Pelo contrário. Acredito que é possível nos relacionarmos como irmãos, filhos
do mesmo Pai, sem abrirmos mão de nossas convicções. Afinal de contas, não é
isso que acontece em nossas famílias? Quantos irmãos consanguíneos, embora se
amem e convivam bem, discordam acerca de um ou outro ponto? Com certeza,
muitos. Alguns, inclusive, possuem ideias diametralmente opostas. Mesmo assim,
conseguem viver em comunhão.
Inobstante,
há sempre quem condene essa “concordância discordante”. Isto porque, imaginam que
todos deveriam, por sermos cristãos, pensar da mesma forma tanto no
tocante às verdades fundamentais quanto às secundárias. Não se trata de uma
simples ortodoxia, mas de uma fé homogênea, uma espécie de ecumenismo
evangélico. O problema é que, para chegar a esse ponto, seria necessário eleger
uma dentre as muitas interpretações como única. É exatamente isso que fazem os
defensores dessa homogeneidade: elegem o neopentecostalismo (ou o
pentecostalismo) como ortodoxia, considerando a teologia das igrejas históricas
como heresia. Porquanto, acham que todos deveriam concordar com a ortodoxia
atual (o pensamento neopentecostal), cuja estrutura transcende os limites
institucionais, uma vez que faz parte do pensamento de membros de todas as
denominações. Em suma, os mesmos que criticam a identidade doutrinária,
defendem, na verdade, outra identidade, a neopentecostal. Quem discorda disso,
é visto como herege. Lembra a Idade Média, não é?

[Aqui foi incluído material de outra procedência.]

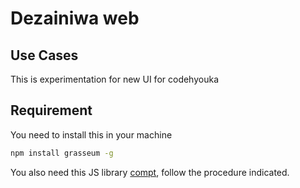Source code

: # Dezainiwa web
## Use Cases
This is experimentation for new UI for codehyouka

## Requirement
You need to install this in your machine
```bash
npm install grasseum -g
```
You also need this  JS library [compt](https://github.com/codehyouka/compt), follow the procedure indicated.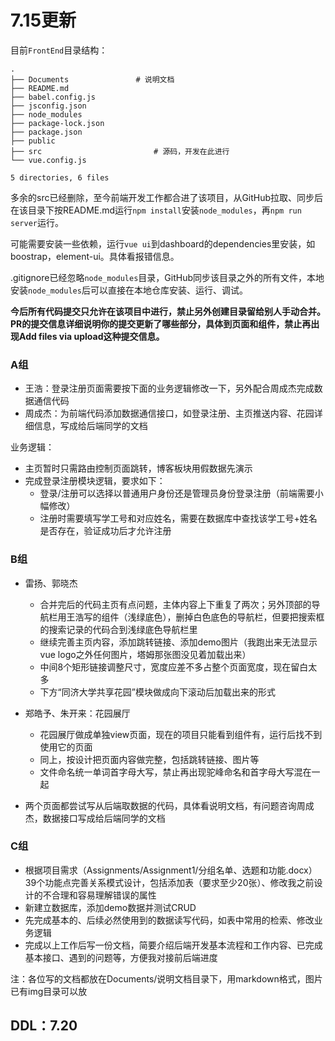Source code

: # 7.15更新

目前`FrontEnd`目录结构：

```
.
├── Documents				# 说明文档
├── README.md
├── babel.config.js
├── jsconfig.json
├── node_modules
├── package-lock.json
├── package.json
├── public					
├── src							# 源码，开发在此进行
└── vue.config.js

5 directories, 6 files
```

多余的src已经删除，至今前端开发工作都合进了该项目，从GitHub拉取、同步后在该目录下按README.md运行`npm install`安装`node_modules`，再`npm run server`运行。

可能需要安装一些依赖，运行`vue ui`到dashboard的dependencies里安装，如boostrap，element-ui。具体看报错信息。

.gitignore已经忽略`node_modules`目录，GitHub同步该目录之外的所有文件，本地安装`node_modules`后可以直接在本地仓库安装、运行、调试。

**今后所有代码提交只允许在该项目中进行，禁止另外创建目录留给别人手动合并。PR的提交信息详细说明你的提交更新了哪些部分，具体到页面和组件，禁止再出现Add files via upload这种提交信息。**

### A组

- 王浩：登录注册页面需要按下面的业务逻辑修改一下，另外配合周成杰完成数据通信代码
- 周成杰：为前端代码添加数据通信接口，如登录注册、主页推送内容、花园详细信息，写成给后端同学的文档



业务逻辑：

- 主页暂时只需路由控制页面跳转，博客板块用假数据先演示
- 完成登录注册模块逻辑，要求如下：
  - 登录/注册可以选择以普通用户身份还是管理员身份登录注册（前端需要小幅修改）
  - 注册时需要填写学工号和对应姓名，需要在数据库中查找该学工号+姓名是否存在，验证成功后才允许注册

### B组

- 雷扬、郭晓杰
  - 合并完后的代码主页有点问题，主体内容上下重复了两次；另外顶部的导航栏用王浩写的组件（浅绿底色），删掉白色底色的导航栏，但要把搜索框的搜索记录的代码合到浅绿底色导航栏里
  - 继续完善主页内容，添加跳转链接、添加demo图片（我跑出来无法显示vue logo之外任何图片，塔姆那张图没见着加载出来）
  - 中间8个矩形链接调整尺寸，宽度应差不多占整个页面宽度，现在留白太多
  - 下方“同济大学共享花园”模块做成向下滚动后加载出来的形式

- 郑皓予、朱开来：花园展厅
  - 花园展厅做成单独view页面，现在的项目只能看到组件有，运行后找不到使用它的页面
  - 同上，按设计把页面内容做完整，包括跳转链接、图片等
  - 文件命名统一单词首字母大写，禁止再出现驼峰命名和首字母大写混在一起
- 两个页面都尝试写从后端取数据的代码，具体看说明文档，有问题咨询周成杰，数据接口写成给后端同学的文档

### C组

- 根据项目需求（Assignments/Assignment1/分组名单、选题和功能.docx）39个功能点完善关系模式设计，包括添加表（要求至少20张）、修改我之前设计的不合理和容易理解错误的属性
- 新建立数据库，添加demo数据并测试CRUD
- 先完成基本的、后续必然使用到的数据读写代码，如表中常用的检索、修改业务逻辑
- 完成以上工作后写一份文档，简要介绍后端开发基本流程和工作内容、已完成基本接口、遇到的问题等，方便我对接前后端进度





注：各位写的文档都放在Documents/说明文档目录下，用markdown格式，图片已有img目录可以放



## DDL：7.20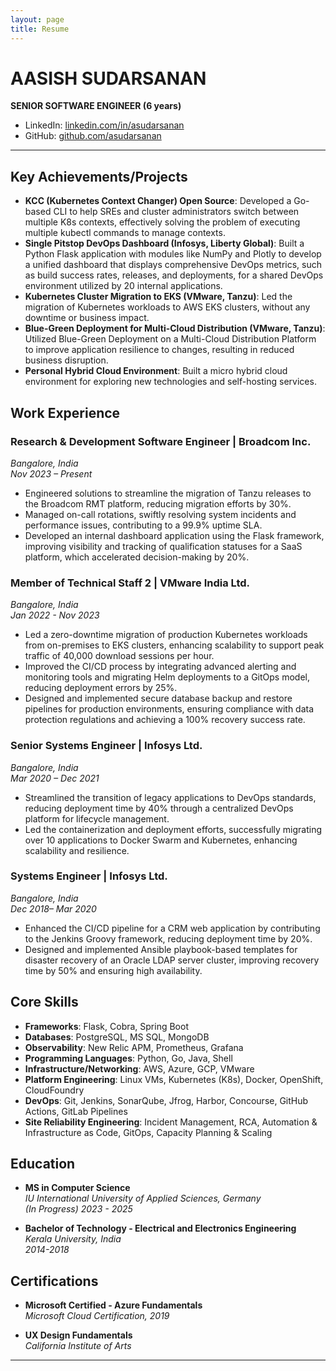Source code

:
 ```yaml
---
layout: page
title: Resume
---
```

# AASISH SUDARSANAN

**SENIOR SOFTWARE ENGINEER (6 years)**

- LinkedIn: [linkedin.com/in/asudarsanan](https://linkedin.com/in/asudarsanan)
- GitHub: [github.com/asudarsanan](https://github.com/asudarsanan)

---

## Key Achievements/Projects

- **KCC (Kubernetes Context Changer) Open Source**: Developed a Go-based CLI to help SREs and cluster administrators switch between multiple K8s contexts, effectively solving the problem of executing multiple kubectl commands to manage contexts.
- **Single Pitstop DevOps Dashboard (Infosys, Liberty Global)**: Built a Python Flask application with modules like NumPy and Plotly to develop a unified dashboard that displays comprehensive DevOps metrics, such as build success rates, releases, and deployments, for a shared DevOps environment utilized by 20 internal applications.
- **Kubernetes Cluster Migration to EKS (VMware, Tanzu)**: Led the migration of Kubernetes workloads to AWS EKS clusters, without any downtime or business impact.
- **Blue-Green Deployment for Multi-Cloud Distribution (VMware, Tanzu)**: Utilized Blue-Green Deployment on a Multi-Cloud Distribution Platform to improve application resilience to changes, resulting in reduced business disruption.
- **Personal Hybrid Cloud Environment**: Built a micro hybrid cloud environment for exploring new technologies and self-hosting services.


## Work Experience

### Research & Development Software Engineer | Broadcom Inc.  
*Bangalore, India*  
*Nov 2023 – Present*

- Engineered solutions to streamline the migration of Tanzu releases to the Broadcom RMT platform, reducing migration efforts by 30%.
- Managed on-call rotations, swiftly resolving system incidents and performance issues, contributing to a 99.9% uptime SLA.
- Developed an internal dashboard application using the Flask framework, improving visibility and tracking of qualification statuses for a SaaS platform, which accelerated decision-making by 20%.

### Member of Technical Staff 2 | VMware India Ltd.  
*Bangalore, India*  
*Jan 2022 - Nov 2023*

- Led a zero-downtime migration of production Kubernetes workloads from on-premises to EKS clusters, enhancing scalability to support peak traffic of 40,000 download sessions per hour.
- Improved the CI/CD process by integrating advanced alerting and monitoring tools and migrating Helm deployments to a GitOps model, reducing deployment errors by 25%.
- Designed and implemented secure database backup and restore pipelines for production environments, ensuring compliance with data protection regulations and achieving a 100% recovery success rate.

### Senior Systems Engineer | Infosys Ltd.  
*Bangalore, India*  
*Mar 2020 – Dec 2021*

- Streamlined the transition of legacy applications to DevOps standards, reducing deployment time by 40% through a centralized DevOps platform for lifecycle management.
- Led the containerization and deployment efforts, successfully migrating over 10 applications to Docker Swarm and Kubernetes, enhancing scalability and resilience.

### Systems Engineer | Infosys Ltd.  
*Bangalore, India*  
*Dec 2018– Mar 2020*

- Enhanced the CI/CD pipeline for a CRM web application by contributing to the Jenkins Groovy framework, reducing deployment time by 20%.
- Designed and implemented Ansible playbook-based templates for disaster recovery of an Oracle LDAP server cluster, improving recovery time by 50% and ensuring high availability.

## Core Skills

- **Frameworks**: Flask, Cobra, Spring Boot
- **Databases**: PostgreSQL, MS SQL, MongoDB
- **Observability**: New Relic APM, Prometheus, Grafana
- **Programming Languages**: Python, Go, Java, Shell
- **Infrastructure/Networking**: AWS, Azure, GCP, VMware
- **Platform Engineering**: Linux VMs, Kubernetes (K8s), Docker, OpenShift, CloudFoundry
- **DevOps**: Git, Jenkins, SonarQube, Jfrog, Harbor, Concourse, GitHub Actions, GitLab Pipelines
- **Site Reliability Engineering**: Incident Management, RCA, Automation & Infrastructure as Code, GitOps, Capacity Planning & Scaling


## Education

- **MS in Computer Science**  
  *IU International University of Applied Sciences, Germany*  
  *(In Progress) 2023 - 2025*

- **Bachelor of Technology - Electrical and Electronics Engineering**  
  *Kerala University, India*  
  *2014-2018*

## Certifications

- **Microsoft Certified - Azure Fundamentals**  
  *Microsoft Cloud Certification, 2019*

- **UX Design Fundamentals**  
  *California Institute of Arts*

---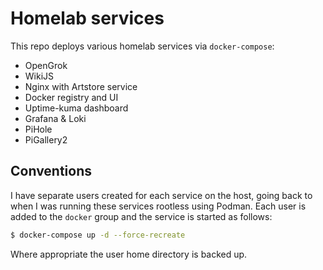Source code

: # Homelab services
This repo deploys various homelab services via `docker-compose`:

- OpenGrok
- WikiJS
- Nginx with Artstore service
- Docker registry and UI
- Uptime-kuma dashboard
- Grafana & Loki
- PiHole
- PiGallery2

## Conventions
I have separate users created for each service on the host, going back to when I was running these
services rootless using Podman. Each user is added to the `docker` group and the service is started as follows:

```bash
$ docker-compose up -d --force-recreate
```

Where appropriate the user home directory is backed up.
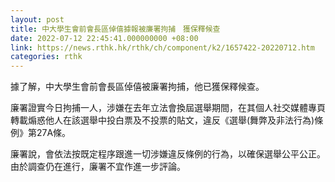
 ```yaml
---
layout: post
title: 中大學生會前會長區倬僖據報被廉署拘捕　獲保釋候查
date: 2022-07-12 22:45:41.000000000 +08:00
link: https://news.rthk.hk/rthk/ch/component/k2/1657422-20220712.htm
categories: rthk
---
```


據了解，中大學生會前會長區倬僖被廉署拘捕，他已獲保釋候查。

廉署證實今日拘捕一人，涉嫌在去年立法會換屆選舉期間，在其個人社交媒體專頁轉載煽惑他人在該選舉中投白票及不投票的貼文，違反《選舉(舞弊及非法行為)條例》第27A條。

廉署說，會依法按既定程序跟進一切涉嫌違反條例的行為，以確保選舉公平公正。由於調查仍在進行，廉署不宜作進一步評論。
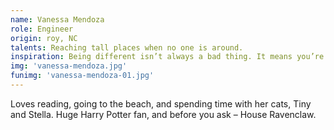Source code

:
 ```yaml
---
name: Vanessa Mendoza
role: Engineer
origin: roy, NC
talents: Reaching tall places when no one is around.
inspiration: Being different isn’t always a bad thing. It means you’re brave enough to be yourself.” – Luna Lovegood
img: 'vanessa-mendoza.jpg'
funimg: 'vanessa-mendoza-01.jpg'
---
```

Loves reading, going to the beach, and spending time with her cats, Tiny and Stella. Huge Harry Potter fan, and before you ask – House Ravenclaw.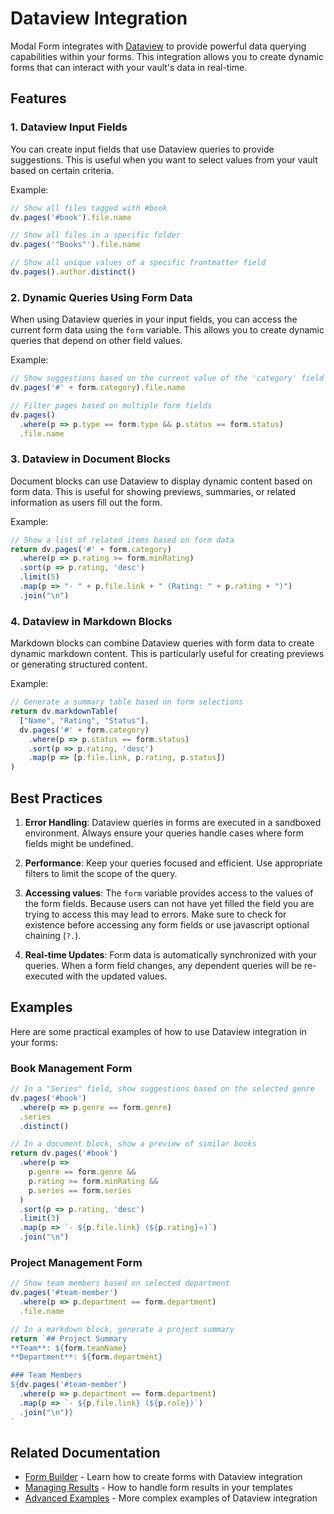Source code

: # Dataview Integration

Modal Form integrates with [Dataview](https://blacksmithgu.github.io/obsidian-dataview/) to provide powerful data querying capabilities within your forms. This integration allows you to create dynamic forms that can interact with your vault's data in real-time.

## Features

### 1. Dataview Input Fields

You can create input fields that use Dataview queries to provide suggestions. This is useful when you want to select values from your vault based on certain criteria.

Example:

```javascript
// Show all files tagged with #book
dv.pages('#book').file.name

// Show all files in a specific folder
dv.pages('"Books"').file.name

// Show all unique values of a specific frontmatter field
dv.pages().author.distinct()
```

### 2. Dynamic Queries Using Form Data

When using Dataview queries in your input fields, you can access the current form data using the `form` variable. This allows you to create dynamic queries that depend on other field values.

Example:

```javascript
// Show suggestions based on the current value of the 'category' field
dv.pages('#' + form.category).file.name

// Filter pages based on multiple form fields
dv.pages()
  .where(p => p.type == form.type && p.status == form.status)
  .file.name
```

### 3. Dataview in Document Blocks

Document blocks can use Dataview to display dynamic content based on form data. This is useful for showing previews, summaries, or related information as users fill out the form.

Example:

```javascript
// Show a list of related items based on form data
return dv.pages('#' + form.category)
  .where(p => p.rating >= form.minRating)
  .sort(p => p.rating, 'desc')
  .limit(5)
  .map(p => "- " + p.file.link + " (Rating: " + p.rating + ")")
  .join("\n")
```

### 4. Dataview in Markdown Blocks

Markdown blocks can combine Dataview queries with form data to create dynamic markdown content. This is particularly useful for creating previews or generating structured content.

Example:

```javascript
// Generate a summary table based on form selections
return dv.markdownTable(
  ["Name", "Rating", "Status"],
  dv.pages('#' + form.category)
    .where(p => p.status == form.status)
    .sort(p => p.rating, 'desc')
    .map(p => [p.file.link, p.rating, p.status])
)
```

## Best Practices

1. **Error Handling**: Dataview queries in forms are executed in a sandboxed environment. Always ensure your queries handle cases where form fields might be undefined.

2. **Performance**: Keep your queries focused and efficient. Use appropriate filters to limit the scope of the query.

3. **Accessing values**: The `form` variable provides access to the values of the form fields. Because users can not have yet filled the field you are trying to access this may lead to errors. Make sure to check for existence before accessing any form fields or use javascript optional chaining (`?.`).

4. **Real-time Updates**: Form data is automatically synchronized with your queries. When a form field changes, any dependent queries will be re-executed with the updated values.

## Examples

Here are some practical examples of how to use Dataview integration in your forms:

### Book Management Form

```javascript
// In a "Series" field, show suggestions based on the selected genre
dv.pages('#book')
  .where(p => p.genre == form.genre)
  .series
  .distinct()

// In a document block, show a preview of similar books
return dv.pages('#book')
  .where(p => 
    p.genre == form.genre && 
    p.rating >= form.minRating &&
    p.series == form.series
  )
  .sort(p => p.rating, 'desc')
  .limit(3)
  .map(p => `- ${p.file.link} (${p.rating}⭐)`)
  .join("\n")
```

### Project Management Form

```javascript
// Show team members based on selected department
dv.pages('#team-member')
  .where(p => p.department == form.department)
  .file.name

// In a markdown block, generate a project summary
return `## Project Summary
**Team**: ${form.teamName}
**Department**: ${form.department}

### Team Members
${dv.pages('#team-member')
  .where(p => p.department == form.department)
  .map(p => `- ${p.file.link} (${p.role})`)
  .join("\n")}
`
```

## Related Documentation

- [Form Builder](FormBuilder.md) - Learn how to create forms with Dataview integration
- [Managing Results](managing-results.md) - How to handle form results in your templates
- [Advanced Examples](advanced-examples.md) - More complex examples of Dataview integration
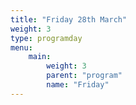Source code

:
 ```yaml
---
title: "Friday 28th March"
weight: 3
type: programday
menu:
    main:
        weight: 3
        parent: "program"
        name: "Friday"
---
```

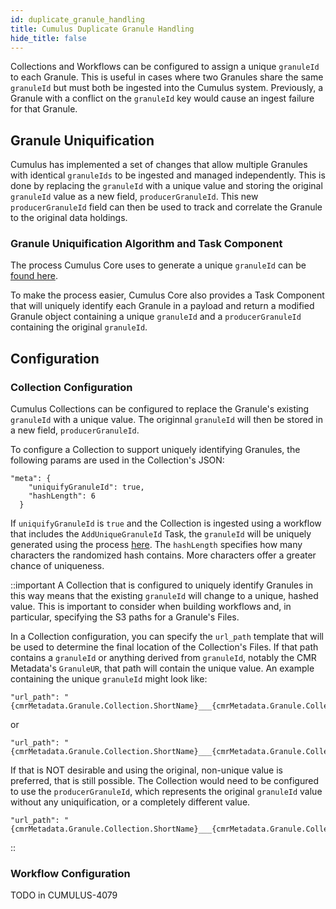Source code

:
 ```yaml
---
id: duplicate_granule_handling
title: Cumulus Duplicate Granule Handling
hide_title: false
---
```


Collections and Workflows can be configured to assign a unique `granuleId` to each Granule. This is useful in cases where two Granules share the same `granuleId` but must both be ingested into the Cumulus system. Previously, a Granule with a conflict on the `granuleId` key would cause an ingest failure for that Granule.

## Granule Uniquification
Cumulus has implemented a set of changes that allow multiple Granules with identical `granuleIds` to be ingested and managed independently. This is done by replacing the `granuleId` with a unique value and storing the original `granuleId` value as a new field, `producerGranuleId`. This new `producerGranuleId` field can then be used to track and correlate the Granule to the original data holdings.

### Granule Uniquification Algorithm and Task Component
The process Cumulus Core uses to generate a unique `granuleId` can be [found here](https://github.com/nasa/cumulus/blob/feature/duplicate-granule-924/packages/ingest/src/granule.ts#L479-L487).

To make the process easier, Cumulus Core also provides a Task Component that will uniquely identify each Granule in a payload and return a modified Granule object containing a unique `granuleId` and a `producerGranuleId` containing the original `granuleId`.

## Configuration
### Collection Configuration
Cumulus Collections can be configured to replace the Granule's existing `granuleId` with a unique value. The originnal `granuleId` will then be stored in a new field, `producerGranuleId`.

To configure a Collection to support uniquely identifying Granules, the following params are used in the Collection's JSON:

```
"meta": {
    "uniquifyGranuleId": true,
    "hashLength": 6
  }
```

If `uniquifyGranuleId` is `true` and the Collection is ingested using a workflow that includes the `AddUniqueGranuleId` Task, the `granuleId` will be uniquely generated using the process [here](https://github.com/nasa/cumulus/blob/feature/duplicate-granule-924/packages/ingest/src/granule.ts#L479-L487). The `hashLength` specifies how many characters the randomized hash contains. More characters offer a greater chance of uniqueness.

::important
A Collection that is configured to uniquely identify Granules in this way means that the existing `granuleId` will change to a unique, hashed value. This is important to consider when building workflows and, in particular, specifying the S3 paths for a Granule's Files.

In a Collection configuration, you can specify the `url_path` template that will be used to determine the final location of the Collection's Files. If that path contains a `granuleId` or anything derived from `granuleId`, notably the CMR Metadata's `GranuleUR`, that path will contain the unique value. An example containing the unique `granuleId` might look like:

```
"url_path": "{cmrMetadata.Granule.Collection.ShortName}___{cmrMetadata.Granule.Collection.VersionId}/{granule.granuleId}",
```
or
```
"url_path": "{cmrMetadata.Granule.Collection.ShortName}___{cmrMetadata.Granule.Collection.VersionId}/{cmrMetadata.Granule.GranuleUR}",
```

If that is NOT desirable and using the original, non-unique value is preferred, that is still possible. The Collection would need to be configured to use the `producerGranuleId`, which represents the original `granuleId` value without any uniquification, or a completely different value.

```
"url_path": "{cmrMetadata.Granule.Collection.ShortName}___{cmrMetadata.Granule.Collection.VersionId}/{granule.producerGranuleId}/",
```
::

### Workflow Configuration

TODO in CUMULUS-4079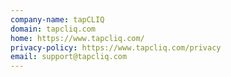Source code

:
 ```yaml
---
company-name: tapCLIQ
domain: tapcliq.com
home: https://www.tapcliq.com/
privacy-policy: https://www.tapcliq.com/privacy
email: support@tapcliq.com
---
```




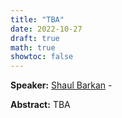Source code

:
 ```yaml
---
title: "TBA"
date: 2022-10-27
draft: true
math: true
showtoc: false
---
```



**Speaker:** [Shaul Barkan]() - 

**Abstract:** TBA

Outro ponto defendido pelos críticos da
identidade doutrinária é a ideia de que as denominações deveriam promover
intercâmbios entre si. De modo que os pregadores e equipes de louvor pudessem
transitar livremente entre as diversas confissões de fé. Quando uma igreja se
recusa a participar desse intercâmbio, é acusada de não amar os irmãos. No
entanto, é necessário frisar que o amor fraternal do qual a Bíblia fala é muito
maior do que estar junto em uma programação ou poder pregar na igreja do outro.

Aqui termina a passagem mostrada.